Letter from the Publisher: Be the Refuge
Categories: General Literature & the Arts New Release Society & Politics Spirituality & Religion Letter from the Publisher
I was drawn to Chenxing Han’s Be the Refuge: Raising the Voices of Asian American Buddhists from the moment I first heard about it.
Book projects come to us from a variety of sources: through our formal submissions process, agents, other publishers, authors, and our own proactive searches and cultivation of leads. Books we end up publishing come from all of these buckets, and we therefore treat each individual project as worthy of an open heart and mind.
Be the Refuge came to us on the recommendation of another publisher, Hisae Matsuda of Parallax Press, who worked for many years at North Atlantic Books.
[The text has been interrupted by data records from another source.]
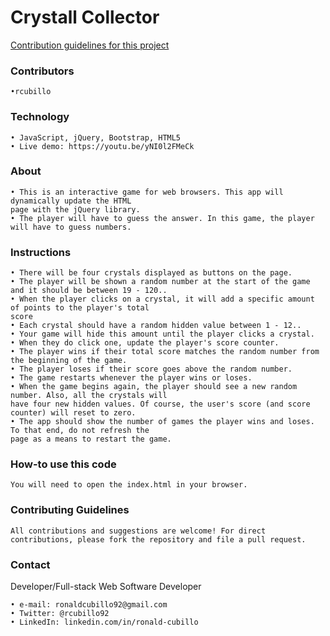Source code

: # Crystall Collector

[Contribution guidelines for this project](docs/CONTRIBUTING.md)

### Contributors
    •rcubillo

### Technology 
    • JavaScript, jQuery, Bootstrap, HTML5
    • Live demo: https://youtu.be/yNI0l2FMeCk
  
### About
    • This is an interactive game for web browsers. This app will dynamically update the HTML 
    page with the jQuery library.
    • The player will have to guess the answer. In this game, the player will have to guess numbers.
  
### Instructions 
  
    • There will be four crystals displayed as buttons on the page.
    • The player will be shown a random number at the start of the game and it should be between 19 - 120..
    • When the player clicks on a crystal, it will add a specific amount of points to the player's total 
    score
    • Each crystal should have a random hidden value between 1 - 12.. 
    • Your game will hide this amount until the player clicks a crystal.
    • When they do click one, update the player's score counter.
    • The player wins if their total score matches the random number from the beginning of the game.
    • The player loses if their score goes above the random number.
    • The game restarts whenever the player wins or loses.
    • When the game begins again, the player should see a new random number. Also, all the crystals will 
    have four new hidden values. Of course, the user's score (and score counter) will reset to zero.
    • The app should show the number of games the player wins and loses. To that end, do not refresh the 
    page as a means to restart the game. 

### How-to use this code
    You will need to open the index.html in your browser.
    
### Contributing Guidelines
    All contributions and suggestions are welcome! For direct contributions, please fork the repository and file a pull request.

### Contact

   Developer/Full-stack Web Software Developer
   
    • e-mail: ronaldcubillo92@gmail.com
    • Twitter: @rcubillo92
    • LinkedIn: linkedin.com/in/ronald-cubillo



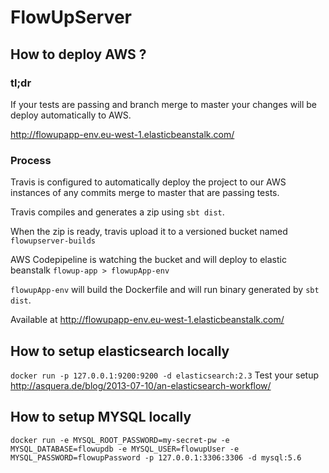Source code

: # FlowUpServer

## How to deploy AWS ?

### tl;dr
If your tests are passing and branch merge to master your changes will be deploy automatically to AWS.

http://flowupapp-env.eu-west-1.elasticbeanstalk.com/

### Process

Travis is configured to automatically deploy the project to our AWS instances of any commits merge to master that are passing tests. 

Travis compiles and generates a zip using `sbt dist`.

When the zip is ready, travis upload it to a versioned bucket named `flowupserver-builds`

AWS Codepipeline is watching the bucket and will deploy to elastic beanstalk `flowup-app > flowupApp-env`

`flowupApp-env` will build the Dockerfile and will run binary generated by `sbt dist`.

Available at http://flowupapp-env.eu-west-1.elasticbeanstalk.com/

## How to setup elasticsearch locally

`docker run -p 127.0.0.1:9200:9200 -d elasticsearch:2.3`
Test your setup http://asquera.de/blog/2013-07-10/an-elasticsearch-workflow/

## How to setup MYSQL locally

`docker run -e MYSQL_ROOT_PASSWORD=my-secret-pw -e MYSQL_DATABASE=flowupdb -e MYSQL_USER=flowupUser -e MYSQL_PASSWORD=flowupPassword -p 127.0.0.1:3306:3306 -d mysql:5.6`

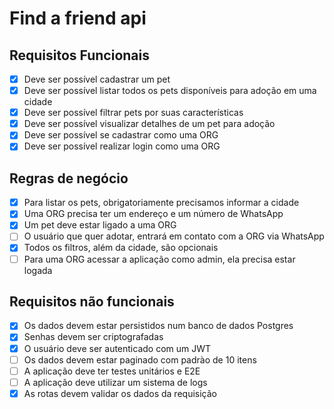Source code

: # Find a friend api

## Requisitos Funcionais
- [x] Deve ser possível cadastrar um pet
- [x] Deve ser possível listar todos os pets disponíveis para adoção em uma cidade
- [x] Deve ser possível filtrar pets por suas características
- [x] Deve ser possível visualizar detalhes de um pet para adoção
- [x] Deve ser possível se cadastrar como uma ORG
- [x] Deve ser possível realizar login como uma ORG

## Regras de negócio
- [x] Para listar os pets, obrigatoriamente precisamos informar a cidade
- [x] Uma ORG precisa ter um endereço e um número de WhatsApp
- [x] Um pet deve estar ligado a uma ORG
- [ ] O usuário que quer adotar, entrará em contato com a ORG via WhatsApp
- [x] Todos os filtros, além da cidade, são opcionais
- [ ] Para uma ORG acessar a aplicação como admin, ela precisa estar logada

## Requisitos não funcionais
- [x] Os dados devem estar persistidos num banco de dados Postgres
- [x] Senhas devem ser criptografadas
- [x] O usuário deve ser autenticado com um JWT
- [ ] Os dados devem estar paginado com padrào de 10 itens
- [ ] A aplicação deve ter testes unitários e E2E
- [ ] A aplicação deve utilizar um sistema de logs
- [x] As rotas devem validar os dados da requisição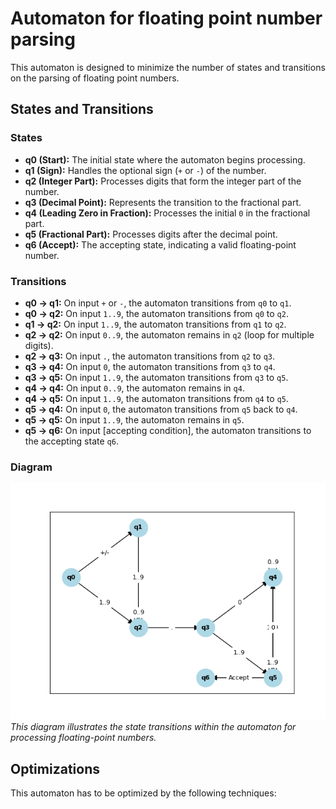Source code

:# Automaton for floating point number parsing

This automaton is designed to minimize the number of states and transitions on the parsing of floating point numbers.

## States and Transitions

### States

- **q0 (Start):** The initial state where the automaton begins processing.
- **q1 (Sign):** Handles the optional sign (`+` or `-`) of the number.
- **q2 (Integer Part):** Processes digits that form the integer part of the number.
- **q3 (Decimal Point):** Represents the transition to the fractional part.
- **q4 (Leading Zero in Fraction):** Processes the initial `0` in the fractional part.
- **q5 (Fractional Part):** Processes digits after the decimal point.
- **q6 (Accept):** The accepting state, indicating a valid floating-point number.

### Transitions

- **q0 -> q1:** On input `+` or `-`, the automaton transitions from `q0` to `q1`.
- **q0 -> q2:** On input `1..9`, the automaton transitions from `q0` to `q2`.
- **q1 -> q2:** On input `1..9`, the automaton transitions from `q1` to `q2`.
- **q2 -> q2:** On input `0..9`, the automaton remains in `q2` (loop for multiple digits).
- **q2 -> q3:** On input `.`, the automaton transitions from `q2` to `q3`.
- **q3 -> q4:** On input `0`, the automaton transitions from `q3` to `q4`.
- **q3 -> q5:** On input `1..9`, the automaton transitions from `q3` to `q5`.
- **q4 -> q4:** On input `0..9`, the automaton remains in `q4`.
- **q4 -> q5:** On input `1..9`, the automaton transitions from `q4` to `q5`.
- **q5 -> q4:** On input `0`, the automaton transitions from `q5` back to `q4`.
- **q5 -> q5:** On input `1..9`, the automaton remains in `q5`.
- **q5 -> q6:** On input [accepting condition], the automaton transitions to the accepting state `q6`.

### Diagram

![Automaton Diagram](automaton.png)
*This diagram illustrates the state transitions within the automaton for processing floating-point numbers.*

## Optimizations

This automaton has to be optimized by the following techniques:


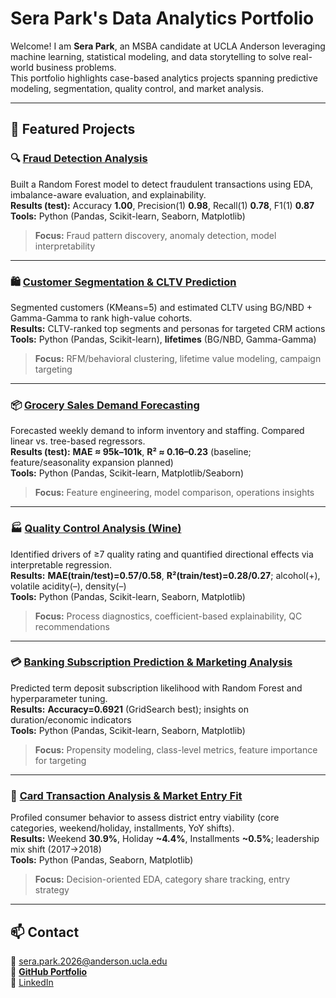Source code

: # **Sera Park's Data Analytics Portfolio**

Welcome! I am **Sera Park**, an MSBA candidate at UCLA Anderson leveraging machine learning, statistical modeling, and data storytelling to solve real-world business problems.  
This portfolio highlights case-based analytics projects spanning predictive modeling, segmentation, quality control, and market analysis.

---

## **📁 Featured Projects**

### 🔍 [Fraud Detection Analysis](./fraud-detection)
Built a Random Forest model to detect fraudulent transactions using EDA, imbalance-aware evaluation, and explainability.  
**Results (test):** Accuracy **1.00**, Precision(1) **0.98**, Recall(1) **0.78**, F1(1) **0.87**  
**Tools:** Python (Pandas, Scikit-learn, Seaborn, Matplotlib)  
> **Focus:** Fraud pattern discovery, anomaly detection, model interpretability

---

### 🛍️ [Customer Segmentation & CLTV Prediction](./crm-analysis)
Segmented customers (KMeans=5) and estimated CLTV using BG/NBD + Gamma-Gamma to rank high-value cohorts.  
**Results:** CLTV-ranked top segments and personas for targeted CRM actions  
**Tools:** Python (Pandas, Scikit-learn), **lifetimes** (BG/NBD, Gamma-Gamma)  
> **Focus:** RFM/behavioral clustering, lifetime value modeling, campaign targeting

---

### 📦 [Grocery Sales Demand Forecasting](./grocery-sales-forecast)
Forecasted weekly demand to inform inventory and staffing. Compared linear vs. tree-based regressors.  
**Results (test):** **MAE ≈ 95k–101k**, **R² ≈ 0.16–0.23** (baseline; feature/seasonality expansion planned)  
**Tools:** Python (Pandas, Scikit-learn, Matplotlib/Seaborn)  
> **Focus:** Feature engineering, model comparison, operations insights

---

### 🏭 [Quality Control Analysis (Wine)](./quality-control-analysis)
Identified drivers of ≥7 quality rating and quantified directional effects via interpretable regression.  
**Results:** **MAE(train/test)=0.57/0.58**, **R²(train/test)=0.28/0.27**; alcohol(+), volatile acidity(–), density(–)  
**Tools:** Python (Pandas, Scikit-learn, Seaborn, Matplotlib)  
> **Focus:** Process diagnostics, coefficient-based explainability, QC recommendations

---

### 💳 [Banking Subscription Prediction & Marketing Analysis](./banking-subscription-prediction)
Predicted term deposit subscription likelihood with Random Forest and hyperparameter tuning.  
**Results:** **Accuracy=0.6921** (GridSearch best); insights on duration/economic indicators  
**Tools:** Python (Pandas, Scikit-learn, Seaborn, Matplotlib)  
> **Focus:** Propensity modeling, class-level metrics, feature importance for targeting

---

### 🏬 [Card Transaction Analysis & Market Entry Fit](./card-transaction-analysis)
Profiled consumer behavior to assess district entry viability (core categories, weekend/holiday, installments, YoY shifts).  
**Results:** Weekend **30.9%**, Holiday **~4.4%**, Installments **~0.5%**; leadership mix shift (2017→2018)  
**Tools:** Python (Pandas, Seaborn, Matplotlib)  
> **Focus:** Decision-oriented EDA, category share tracking, entry strategy

---

## 📫 Contact
📧 sera.park.2026@anderson.ucla.edu  
🔗 [**GitHub Portfolio**](https://github.com/serap1005/sera_park_portfolio)  
🔗 [LinkedIn](https://www.linkedin.com/in/sera-park-)

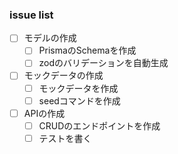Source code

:### issue list
- [ ] モデルの作成
  - [ ] PrismaのSchemaを作成
  - [ ] zodのバリデーションを自動生成
- [ ] モックデータの作成
  - [ ] モックデータを作成
  - [ ] seedコマンドを作成
- [ ] APIの作成
  - [ ] CRUDのエンドポイントを作成
  - [ ] テストを書く
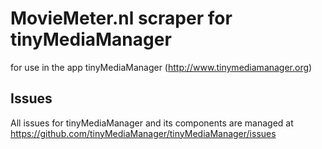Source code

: MovieMeter.nl scraper for tinyMediaManager
===========================================

for use in the app tinyMediaManager (http://www.tinymediamanager.org)

## Issues
All issues for tinyMediaManager and its components are managed at https://github.com/tinyMediaManager/tinyMediaManager/issues
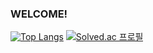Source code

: ### WELCOME!
[![Top Langs](https://github-readme-stats.vercel.app/api/top-langs/?username=kimkhann&layout=compact)](https://github.com/kimkhann/github-readme-stats)
[![Solved.ac
프로필](http://mazassumnida.wtf/api/v2/generate_badge?boj=kimkhann)](https://solved.ac/kimkhann)

<!--
**kimkhann/kimkhann** is a ✨ _special_ ✨ repository because its `README.md` (this file) appears on your GitHub profile.

Here are some ideas to get you started:

- 🔭 I’m currently working on ...
- 🌱 I’m currently learning ...
- 👯 I’m looking to collaborate on ...
- 🤔 I’m looking for help with ...
- 💬 Ask me about ...
- 📫 How to reach me: ...
- 😄 Pronouns: ...
- ⚡ Fun fact: ...
-->
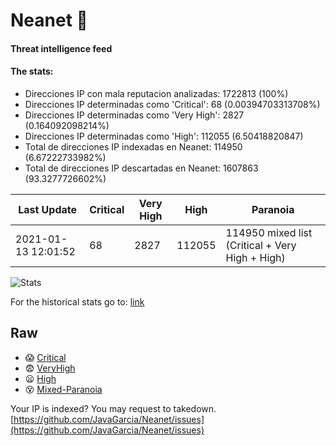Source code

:# Neanet :hocho:
#### Threat intelligence feed
#### The stats:

- Direcciones IP con mala reputacion analizadas: 1722813 (100%)
- Direcciones IP determinadas como 'Critical':  68 (0.00394703313708%)
- Direcciones IP determinadas como 'Very High':  2827 (0.164092098214%)
- Direcciones IP determinadas como 'High':  112055 (6.50418820847)
- Total de direcciones IP indexadas en Neanet:  114950 (6.67222733982%)
- Total de direcciones IP descartadas en Neanet:  1607863 (93.3277726602%)

| Last Update | Critical | Very High | High | Paranoia |
| --- | --- | --- | --- | --- |
| 2021-01-13 12:01:52 | 68 | 2827 | 112055 | 114950 mixed list (Critical + Very High + High)|

![Stats](https://docs.google.com/spreadsheets/d/e/2PACX-1vSnaNMIXVabIpDJjufMlzH7poXnshF3mgd8Is1g9ytUEzVsP5my4Trn8f-xkoLLQ38xpL3HtmUexLo6/pubchart?oid=501124687&format=image)

For the historical stats go to: [link](/stats.csv)
## Raw
- :scream: [Critical](https://raw.githubusercontent.com/JavaGarcia/Neanet/master/blacklists/neanet_critical.txt)
- :fearful: [VeryHigh](https://raw.githubusercontent.com/JavaGarcia/Neanet/master/blacklists/neanet_veryHigh.txtt)
- :frowning: [High](https://raw.githubusercontent.com/JavaGarcia/Neanet/master/blacklists/neanet_high.txt)
- :dizzy_face: [Mixed-Paranoia](https://raw.githubusercontent.com/JavaGarcia/Neanet/master/blacklists/neanet_all.txt)


Your IP is indexed? You may request to takedown. [https://github.com/JavaGarcia/Neanet/issues](https://github.com/JavaGarcia/Neanet/issues)










































































































































































































































































































































































































































































































































































































































































































































































































































































































































































































































































































































































































































































































































































































































































































































































































































































































































































































































































































































































































































































































































































































































































































































































































































































































































































































































































































































































































































































































































































































































































































































































































































































































































































































































































































































































































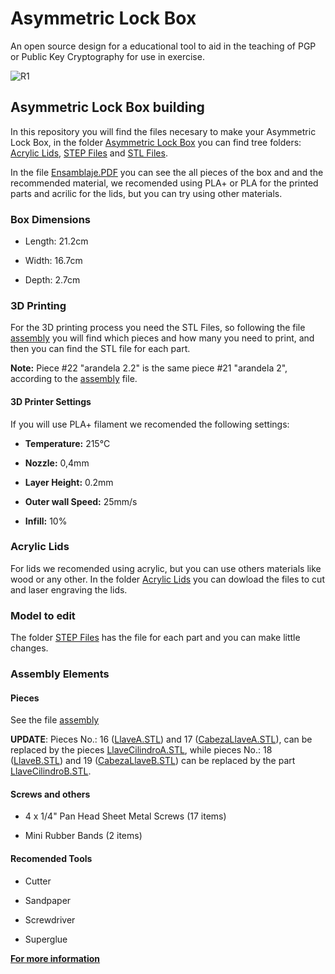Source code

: # Asymmetric Lock Box
An open source design for a educational tool to aid in the teaching of PGP or Public Key Cryptography for use in exercise.

![R1](https://user-images.githubusercontent.com/92321214/156837292-101f65e2-53c3-455b-ba2d-f15cdea68a99.JPG)

## Asymmetric Lock Box building
In this repository you will find the files necesary to make your Asymmetric Lock Box, in the folder [Asymmetric Lock Box](https://github.com/VEinteligente/asymentric-lock-box/tree/main/Asymmetric%20Lock%20Box) you can find tree folders: [Acrylic Lids](https://github.com/VEinteligente/asymentric-lock-box/tree/main/Asymmetric%20Lock%20Box/Acrylic%20Lids), [STEP Files](https://github.com/VEinteligente/asymentric-lock-box/tree/main/Asymmetric%20Lock%20Box/STEP%20Files) and [STL Files](https://github.com/VEinteligente/asymentric-lock-box/tree/main/Asymmetric%20Lock%20Box/STL%20Files).

In the file [Ensamblaje.PDF](https://github.com/VEinteligente/asymentric-lock-box/blob/main/Asymmetric%20Lock%20Box/Ensamblaje.PDF) you can see the all pieces of the box and and the recommended material, we recomended using PLA+ or PLA for the printed parts and acrilic for the lids, but you can try using other materials.

### Box Dimensions
* Length: 21.2cm

* Width: 16.7cm

* Depth: 2.7cm

### 3D Printing
For the 3D printing process you need the STL Files, so following the file [assembly](https://github.com/VEinteligente/asymentric-lock-box/blob/main/Asymmetric%20Lock%20Box/Ensamblaje.PDF) you will find which pieces and how many you need to print, and then you can find the STL file for each part.

**Note:** Piece #22 "arandela 2.2" is the same piece #21 "arandela 2", according to the [assembly](https://github.com/VEinteligente/asymentric-lock-box/blob/main/Asymmetric%20Lock%20Box/Ensamblaje.PDF) file. 

#### 3D Printer Settings
If you will use PLA+ filament we recomended the following settings:

* **Temperature:** 215°C

* **Nozzle:** 0,4mm

* **Layer Height:** 0.2mm

* **Outer wall Speed:** 25mm/s

* **Infill:** 10%

### Acrylic Lids
For lids we recomended using acrylic, but you can use others materials like wood or any other.
In the folder [Acrylic Lids](https://github.com/VEinteligente/asymentric-lock-box/tree/main/Asymmetric%20Lock%20Box/Acrylic%20Lids) you can dowload the files to cut and laser engraving the lids.

### Model to edit
The folder [STEP Files](https://github.com/VEinteligente/asymentric-lock-box/tree/main/Asymmetric%20Lock%20Box/STEP%20Files) has the file for each part and you can make little changes.

### Assembly Elements
#### Pieces
See the file [assembly](https://github.com/VEinteligente/asymentric-lock-box/blob/main/Asymmetric%20Lock%20Box/Ensamblaje.PDF)

**UPDATE**: Pieces No.: 16 ([LlaveA.STL](https://github.com/VEinteligente/asymentric-lock-box/blob/main/Asymmetric%20Lock%20Box/STL%20Files/LlaveA.STL)) and 17 ([CabezaLlaveA.STL](https://github.com/VEinteligente/asymentric-lock-box/blob/main/Asymmetric%20Lock%20Box/STL%20Files/CabezaLlaveA.STL)), can be replaced by the pieces [LlaveCilindroA.STL](https://github.com/VEinteligente/asymentric-lock-box/blob/main/Asymmetric%20Lock%20Box/STL%20Files/LlaveCilindroA.STL), while pieces No.: 18 ([LlaveB.STL](https://github.com/VEinteligente/asymentric-lock-box/blob/main/Asymmetric%20Lock%20Box/STL%20Files/LlaveB.STL)) and 19 ([CabezaLlaveB.STL](https://github.com/VEinteligente/asymentric-lock-box/blob/main/Asymmetric%20Lock%20Box/STL%20Files/CabezaLlaveB.STL)) can be replaced by the part [LlaveCilindroB.STL](https://github.com/VEinteligente/asymentric-lock-box/blob/main/Asymmetric%20Lock%20Box/STL%20Files/LlaveCilindroB.STL).

#### Screws and others
* 4 x 1/4" Pan Head Sheet Metal Screws (17 items)

* Mini Rubber Bands (2 items)

#### Recomended Tools

* Cutter

* Sandpaper

* Screwdriver

* Superglue


**[For more information](https://conexionsegura.org/box)**
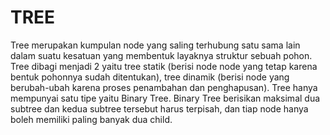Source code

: # TREE

Tree merupakan kumpulan node yang saling terhubung satu sama lain dalam suatu kesatuan yang membentuk layaknya struktur sebuah pohon. Tree dibagi menjadi 2 yaitu tree statik (berisi node node yang tetap karena bentuk pohonnya sudah ditentukan), tree dinamik (berisi node yang berubah-ubah karena proses penambahan dan penghapusan). Tree hanya mempunyai satu tipe yaitu Binary Tree. Binary Tree berisikan maksimal dua subtree dan kedua subtree tersebut harus terpisah, dan tiap node hanya boleh memiliki paling banyak dua child. 
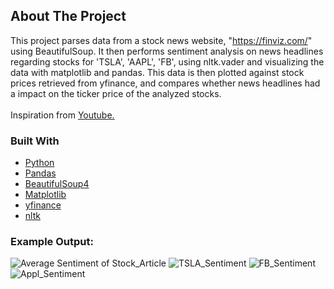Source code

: <!-- ABOUT THE PROJECT -->
## About The Project
This project parses data from a stock news website, "https://finviz.com/" using BeautifulSoup. It then performs sentiment analysis on news headlines regarding stocks for 'TSLA', 'AAPL', 'FB', using nltk.vader and visualizing the data with matplotlib and pandas. This data is then plotted against stock prices retrieved from yfinance, and compares whether news headlines had a impact on the ticker price of the analyzed stocks. <br /> <br /> Inspiration from [Youtube.](https://www.youtube.com/watch?v=o-zM8onpQZY&ab_channel=TheCodex)

### Built With

* [Python](https://www.python.org/)
* [Pandas](https://pandas.pydata.org/)
* [BeautifulSoup4](https://pypi.org/project/beautifulsoup4/)
* [Matplotlib](https://matplotlib.org/)
* [yfinance](https://pypi.org/project/yfinance/)
* [nltk](https://www.nltk.org/)

### Example Output:
![Average Sentiment of Stock_Article](https://user-images.githubusercontent.com/62624592/149677356-8d450164-81b1-4d61-90b6-053a8cdc97ea.png)
![TSLA_Sentiment](https://user-images.githubusercontent.com/62624592/149677358-7b0942a3-3d92-4710-b26b-326c7cdc1ec8.png)
![FB_Sentiment](https://user-images.githubusercontent.com/62624592/149677361-e141faf8-6cff-4397-96ba-970a25360103.png)
![Appl_Sentiment](https://user-images.githubusercontent.com/62624592/149677365-91146af9-4723-4161-bd67-bd89212ae0b9.png)

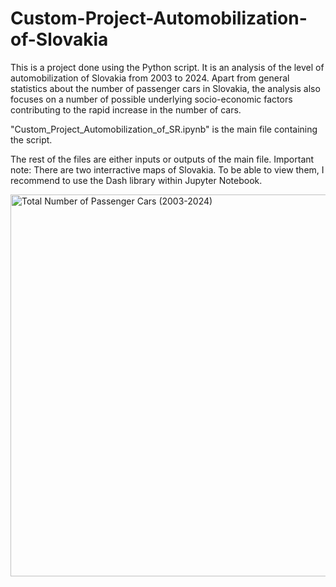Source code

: # Custom-Project-Automobilization-of-Slovakia
This is a project done using the Python script. It is an analysis of the level of automobilization of Slovakia from 2003 to 2024. Apart from general statistics about the number of passenger cars in Slovakia, the analysis also focuses on a number of possible underlying socio-economic factors contributing to the rapid increase in the number of cars. 

"Custom_Project_Automobilization_of_SR.ipynb" is the main file containing the script. 

The rest of the files are either inputs or outputs of the main file.  Important note: There are two interractive maps of Slovakia. To be able to view them, I recommend to use the Dash library within Jupyter Notebook.

<img width="1084" height="611" alt="Total Number of Passenger Cars (2003-2024)" src="https://github.com/user-attachments/assets/8a0cd031-b1d7-4d7b-8e94-9901aee88aff" />
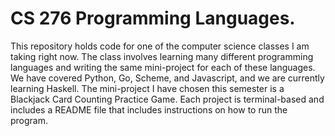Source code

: # CS 276 Programming Languages.
This repository holds code for one of the computer science classes I am taking right now. 
The class involves learning many different programming languages and writing the same mini-project for each of these languages.
We have covered Python, Go, Scheme, and Javascript, and we are currently learning Haskell.
The mini-project I have chosen this semester is a Blackjack Card Counting Practice Game. Each project is terminal-based and includes a README file that includes instructions on how to run the program.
We hold Hisae in such high regard that when she speaks well of a person or project, respect is conferred almost immediately.
And yet, an essential value of ours at North Atlantic Books is to review each person and project on its own terms, regardless of how they come to us. The old saw “It’s not what you know, it’s who you know” is alive and well in book publishing and needs to be interrupted in all its forms, and this means eradicating any tendency to let people or projects skip standard due diligence by virtue of association; a “foot in the door” should not necessarily guarantee a front-row seat, no matter who has done the introductions. Anything less and we’d be perpetuating the very systems we are endeavoring to change.
At a periodical I once worked for, the publisher rejected a series of poems from a Pulitzer Prize–winning author. This shocked me, considering the prestige it would have brought to the journal. “I’ve got to love a poem to publish it,” he said, “and I don’t love these. It doesn’t matter to me who the author is.”
I took this to heart and have since worked to ignore biases that crop up as I hold a piece of writing in my hands, be they positive or negative. At the same time, there can be danger in assuming that anyone empirically knows the value of a piece of writing—considerable sins have been committed in the name of “I know what is best.”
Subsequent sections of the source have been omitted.